Cleopatra 2019
Knights in white satin return to reach back to yesterday yet let go of here and now.
Four and a half decades after their glorious beginning and two scores years since their last studio platter saw the light of day, the American glam heroes mustered the strength to lay down a new album. Helmed by the group’s founding fathers Frank DiMino and Punky Meadows, “Risen” is a fine set of by-the-numbers numbers that tap into past much more explicitly than any aficionado would hope for – to an extent where it becomes the record’s main feature – even though trying to be relevant and arranging a nostalgia journey should ultimately prove impossible.
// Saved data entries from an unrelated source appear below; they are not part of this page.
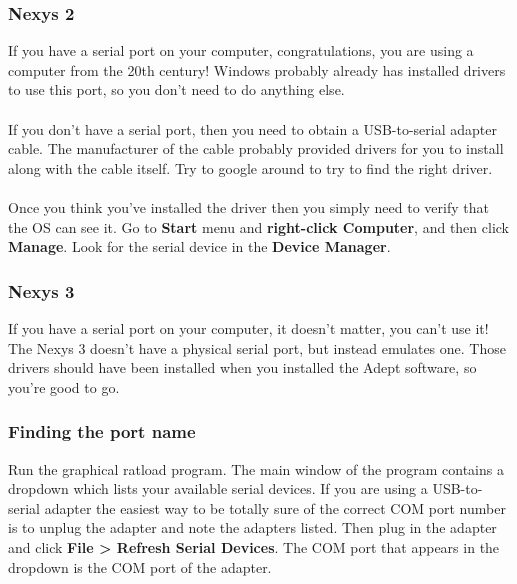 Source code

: \documentclass[notitlepage]{article}
\begin{document}
\subsubsection{Nexys 2}
If you have a serial port on your computer, congratulations, you are using a computer from the 20th century! Windows probably already has installed drivers to use this port, so you don't need to do anything else.\\\\
If you don't have a serial port, then you need to obtain a USB-to-serial adapter cable. The manufacturer of the cable probably provided drivers for you to install along with the cable itself. Try to google around to try to find the right driver.\\\\
Once you think you've installed the driver then you simply need to verify that the OS can see it. Go to \textbf{Start} menu and \textbf{right-click Computer}, and then click \textbf{Manage}. Look for the serial device in the \textbf{Device Manager}.

\subsubsection{Nexys 3}
If you have a serial port on your computer, it doesn't matter, you can't use it! The Nexys 3 doesn't have a physical serial port, but instead emulates one. Those drivers should have been installed when you installed the Adept software, so you're good to go.

\subsubsection{Finding the port name}
Run the graphical ratload program. The main window of the program contains a dropdown which lists your available serial devices. If you are using a USB-to-serial adapter the easiest way to be totally sure of the correct COM port number is to unplug the adapter and note the adapters listed. Then plug in the adapter and click \textbf{File > Refresh Serial Devices}. The COM port that appears in the dropdown is the COM port of the adapter.
\end{document}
There’s no need for a Zappa ridicule, of course, but some songs border on hilarious in their bluster, and the 74-minute duration can hardly help with solidifying the blow the veterans land on the listener when they capture the spirit of yore.
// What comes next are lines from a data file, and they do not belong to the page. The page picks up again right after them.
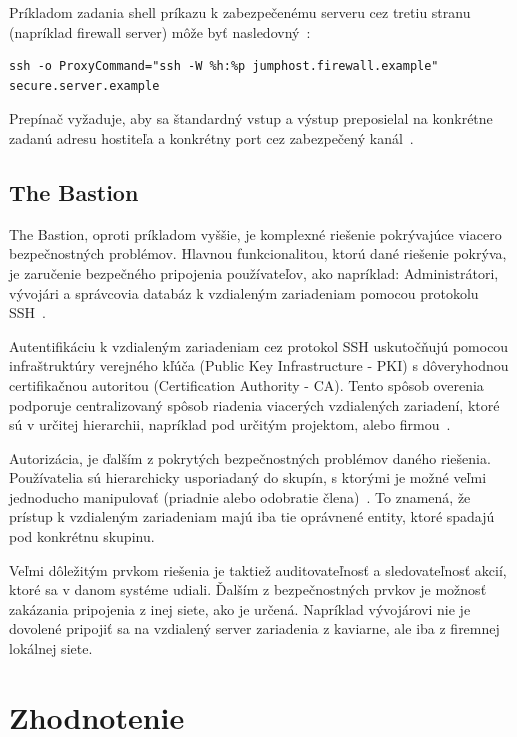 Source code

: Príkladom zadania shell príkazu k zabezpečenému serveru cez tretiu stranu (napríklad firewall server) môže byť nasledovný~\cite{ProxyCommand}:

\begin{Verbatim}[frame=single]
ssh -o ProxyCommand="ssh -W %h:%p jumphost.firewall.example"
secure.server.example
\end{Verbatim}

Prepínač  vyžaduje, aby sa štandardný vstup a výstup preposielal na konkrétne zadanú adresu hostiteľa
a konkrétny port cez zabezpečený kanál~\cite{SshMan}.

\subsection{The Bastion}\label{subsec:the-bastion}

The Bastion, oproti príkladom vyššie, je komplexné riešenie pokrývajúce viacero bezpečnostných problémov.
Hlavnou funkcionalitou, ktorú dané riešenie pokrýva, je zaručenie bezpečného pripojenia používateľov, ako napríklad:
Administrátori, vývojári a správcovia databáz k vzdialeným zariadeniam pomocou protokolu SSH~\cite{BastionOne}.

Autentifikáciu k vzdialeným zariadeniam cez protokol SSH uskutočňujú pomocou infraštruktúry verejného kľúča (Public Key
Infrastructure - PKI) s dôveryhodnou certifikačnou autoritou (Certification Authority - CA).
Tento spôsob overenia podporuje centralizovaný spôsob riadenia viacerých vzdialených zariadení, ktoré sú v určitej
hierarchii, napríklad pod určitým projektom, alebo firmou~\cite{BastionOne}.

Autorizácia, je ďalším z pokrytých bezpečnostných problémov daného riešenia.
Používatelia sú hierarchicky usporiadaný do skupín, s ktorými je možné veľmi jednoducho manipulovať (priadnie alebo
odobratie člena)~\cite{BastionTwo}.
To znamená, že prístup k vzdialeným zariadeniam majú iba tie oprávnené entity, ktoré spadajú pod konkrétnu skupinu.

Veľmi dôležitým prvkom riešenia je taktiež auditovateľnosť a sledovateľnosť akcií, ktoré sa v danom systéme udiali.
Ďalším z bezpečnostných prvkov je možnosť zakázania pripojenia z inej siete, ako je určená.
Napríklad vývojárovi nie je dovolené pripojiť sa na vzdialený server zariadenia z kaviarne, ale iba z firemnej lokálnej siete.

\section{Zhodnotenie}\label{sec:zhodnotenie}

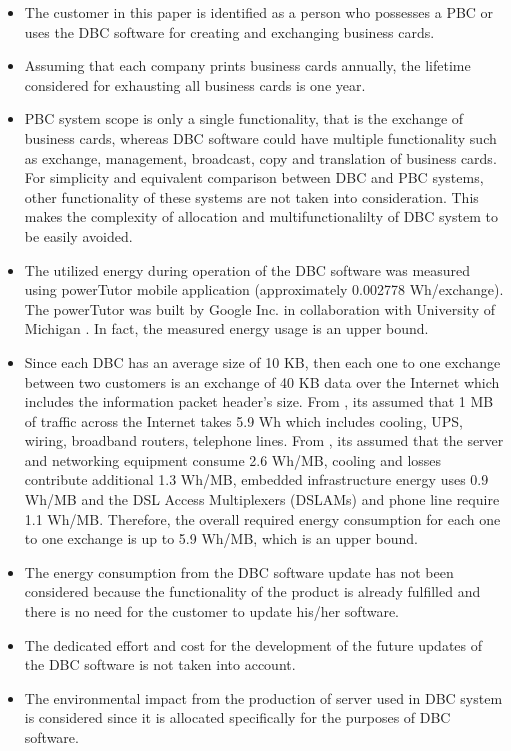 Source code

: \documentclass[3p,times,procedia]{elsarticle}
\begin{document}
\begin{itemize}[]
\item The customer in this paper is identified as a person who possesses a PBC or uses the DBC software for creating and exchanging business cards.
\item Assuming that each company prints business cards annually, the lifetime considered for exhausting all business cards is one year.
\item PBC system scope is only a single functionality, that is the exchange of business cards, whereas DBC software could have multiple functionality such as exchange, management, broadcast, copy and translation of business cards. For simplicity and equivalent comparison between DBC and PBC systems, other functionality of these systems are not taken into consideration. This makes the complexity of allocation and multifunctionalilty of DBC system to be easily avoided.
\item The utilized energy during operation of the DBC software was measured using powerTutor mobile application (approximately 0.002778 Wh/exchange). The powerTutor was built by Google Inc. in collaboration with University of Michigan \cite{zhang2010accurate}. In fact, the measured energy usage is an upper bound.
 \item Since each DBC has an average size of 10 KB, then each one to one exchange between two customers is an exchange of 40 KB data over the Internet which includes the information packet header's size. From \cite{Moshnyaga:2013}, its assumed that 1 MB of traffic across the Internet takes 5.9 Wh which includes cooling, UPS, wiring, broadband routers, telephone lines. From \cite{EnergyDownload}, its assumed that the server and networking equipment consume 2.6 Wh/MB, cooling and losses contribute additional 1.3 Wh/MB, embedded infrastructure energy uses 0.9 Wh/MB and the DSL Access Multiplexers (DSLAMs) and phone line require 1.1 Wh/MB. Therefore, the overall required energy consumption for each one to one exchange is up to 5.9 Wh/MB,  which is an upper bound.
\item The energy consumption from the DBC software update has not been considered because the functionality of the product is already fulfilled and there is no need for the customer to update his/her software.
\item The dedicated effort and cost for the development of the future updates of the DBC software is not taken into account.
\item The environmental impact from the production of server used in DBC system is considered since it is allocated specifically for the purposes of DBC software.

\end{itemize}
\end{document}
Still, the sextet do so not on the fresh cuts of “Angel Theme” and “Tower” which bookend the album, referencing their eponymous debut; instead, they dedicate “1975” to the same time frame and let this little prog-tinged epic drift down memory lane, stating that “the spirit’s still alive” while their honeyed harmonies seem to show disinterest in keeping of the flame. And why, really, when reminiscences serve the ensemble all too well – only what’s the point of the new record, then? It has its moments, especially when it’s heavy, with organ supporting a six-string attack, but whereas “Slow Down” – another arms-flaunting belter whose start-stop flow borrows lyrics from a certain Larry Williams classic – and “Shot Of Your Love” are truly irresistible, the histrionic, arena-sized bravado of “(Punky’s Couch Blues) Locked, Cocked, Ready To Rock” or “We Were The Wild” is jarring, unlike the assault of “Our Revolution” that’s saved by the singer’s sincerity.
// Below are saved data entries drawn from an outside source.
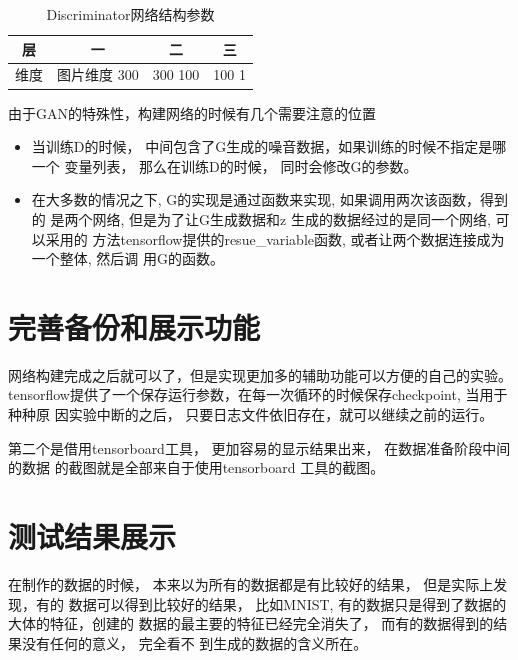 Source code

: \begin{table}[htb]
\centering
\label{lab_table_2}
\begin{tabular}{c|c|c|c}
\hline\hline

\textbf{层} & \textbf{一} & \textbf{二} & \textbf{三} \\
\hline\hline
维度    & 图片维度  300 & 300 100  & 100 1\\
\hline
\hline\hline
\end{tabular}
\caption{Discriminator网络结构参数}
\end{table}

由于GAN的特殊性，构建网络的时候有几个需要注意的位置


\begin{itemize}
  \item 当训练D的时候， 中间包含了G生成的噪音数据，如果训练的时候不指定是哪一个
  变量列表， 那么在训练D的时候， 同时会修改G的参数。

  \item 在大多数的情况之下, G的实现是通过函数来实现, 如果调用两次该函数，得到的
  是两个网络, 但是为了让G生成数据和z 生成的数据经过的是同一个网络, 可以采用的
  方法tensorflow提供的resue\_variable函数, 或者让两个数据连接成为一个整体, 然后调
  用G的函数。
\end{itemize}



\section{完善备份和展示功能}
网络构建完成之后就可以了，但是实现更加多的辅助功能可以方便的自己的实验。\\
tensorflow提供了一个保存运行参数，在每一次循环的时候保存checkpoint, 当用于种种原
因实验中断的之后， 只要日志文件依旧存在，就可以继续之前的运行。

第二个是借用tensorboard工具， 更加容易的显示结果出来， 在数据准备阶段中间的数据
的截图就是全部来自于使用tensorboard 工具的截图。

\section{测试结果展示}
在制作的数据的时候， 本来以为所有的数据都是有比较好的结果， 但是实际上发现，有的
数据可以得到比较好的结果， 比如MNIST, 有的数据只是得到了数据的大体的特征，创建的
数据的最主要的特征已经完全消失了， 而有的数据得到的结果没有任何的意义， 完全看不
到生成的数据的含义所在。


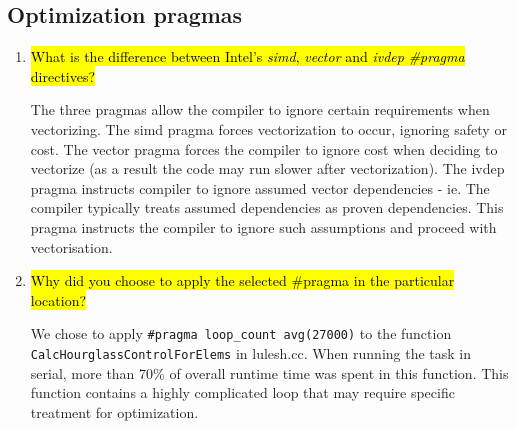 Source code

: \documentclass{article}
\begin{document}
\subsection{Optimization pragmas}
\begin{enumerate}
	\item \hl{What is the difference between Intel's \emph{simd}, \emph{vector} and \emph{ivdep} \emph{\#pragma} directives?}

	The three pragmas allow the compiler to ignore certain requirements when vectorizing. The simd pragma forces vectorization to occur, ignoring safety or cost. The vector pragma forces the compiler to ignore cost when deciding to vectorize (as a result the code may run slower after vectorization). The ivdep pragma instructs compiler to ignore assumed vector dependencies - ie. The compiler typically treats assumed dependencies as proven dependencies. This pragma instructs the compiler to ignore such assumptions and proceed with vectorisation.
	\item \hl{Why did you choose to apply the selected \#pragma in the particular location?}

	We chose to apply \verb!#pragma loop_count avg(27000)! to the function \verb!CalcHourglassControlForElems! in lulesh.cc. When running the task in serial, more than 70\% of overall runtime time was spent in this function. This function contains a highly complicated loop that may require specific treatment for optimization.
\end{enumerate}
\end{document}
Unfortunately, most of the pieces are generic enough to feel familiar – “Desire” being simply faceless, if glittery – despite the robust rifferama on “Under The Gun” and other sweetly belligerent tracks, which DiMino’s voice delivers as convincingly as it does on “Don’t Want You To Go”: the pinnacle of the group’s latter-day AOR panache. They’re here to stay, ostensibly, yet there must be more substance to make this comeback viable.